The validator does not run note-level rules by default, so it's too easy to forget to run them. Make them run by default. Options:

• Provide a --quiet options to turn off note-level rules.
• Provide a detailed filter arg that allows users to choose arbitrary failure levels. Error|Warning|Note would be the default.

[eddynaka]

Hi @lgolding ,

I was taking a look at this...

if I use the following command: sarif validate sarif_with_note_errors.sarif -o temp.sarif, it is showing all the note issues in the temp.sarif file. Is that the same command that you were talking about?

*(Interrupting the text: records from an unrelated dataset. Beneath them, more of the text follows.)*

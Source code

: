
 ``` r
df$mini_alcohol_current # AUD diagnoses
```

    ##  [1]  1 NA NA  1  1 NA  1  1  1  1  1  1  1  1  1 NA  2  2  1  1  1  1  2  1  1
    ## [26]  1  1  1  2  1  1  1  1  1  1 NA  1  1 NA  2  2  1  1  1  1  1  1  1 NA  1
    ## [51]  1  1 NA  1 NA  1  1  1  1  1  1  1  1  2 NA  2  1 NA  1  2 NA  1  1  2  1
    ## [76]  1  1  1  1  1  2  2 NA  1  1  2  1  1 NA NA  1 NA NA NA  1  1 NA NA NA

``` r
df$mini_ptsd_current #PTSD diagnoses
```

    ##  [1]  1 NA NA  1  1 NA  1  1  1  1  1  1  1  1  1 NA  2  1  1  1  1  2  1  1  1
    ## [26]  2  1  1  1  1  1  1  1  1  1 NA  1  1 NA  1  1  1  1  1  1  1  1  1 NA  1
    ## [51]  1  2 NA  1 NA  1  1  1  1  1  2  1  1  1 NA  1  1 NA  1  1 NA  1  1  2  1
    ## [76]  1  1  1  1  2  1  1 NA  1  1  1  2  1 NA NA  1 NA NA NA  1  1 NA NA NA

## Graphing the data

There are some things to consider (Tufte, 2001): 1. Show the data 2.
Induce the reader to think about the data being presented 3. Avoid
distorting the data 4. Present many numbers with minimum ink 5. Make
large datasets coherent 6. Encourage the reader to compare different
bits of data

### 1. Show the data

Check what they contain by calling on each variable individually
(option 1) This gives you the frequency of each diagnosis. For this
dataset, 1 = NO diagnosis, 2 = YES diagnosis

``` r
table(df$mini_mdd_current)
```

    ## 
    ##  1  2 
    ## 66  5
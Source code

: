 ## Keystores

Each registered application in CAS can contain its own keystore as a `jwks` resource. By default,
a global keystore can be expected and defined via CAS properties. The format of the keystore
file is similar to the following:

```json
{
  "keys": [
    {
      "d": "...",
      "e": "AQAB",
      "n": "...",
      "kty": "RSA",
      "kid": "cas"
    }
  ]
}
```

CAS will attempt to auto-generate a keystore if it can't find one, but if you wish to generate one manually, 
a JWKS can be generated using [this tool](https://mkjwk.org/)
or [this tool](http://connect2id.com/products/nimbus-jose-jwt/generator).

What I used: the latest sarif.multitool from nuget.org (version 2.3.8)

[ghost]

That is the command. Could you please attach the log file?

[eddynaka]

Hi @lgolding , my mistake. I saw results, but those aren't Note.

[eddynaka]

Testing a little more, I saw that:

• if we use --verbose true: it will print all results (none, note, warning, error)
• if we use --quiet true: it won't show in the console
• if we use --verbose true --quiet true, it will print all results, but won't show in the console

Based on that, we could: enable verbose by default.

[ghost]

Then the question is how you turn the note-level results off. The proposal in the issue description (written at a moment when I forgot we already have a --quiet option) was to turn off note-level results if --quiet is specified.

Now I am starting to think that it is confusing to have --quiet and --verbose control two different things:

• How much console output do you see?
• Which results do you see?

Maybe we need separate options. I leave it to you and Michael to decide the correct behavior.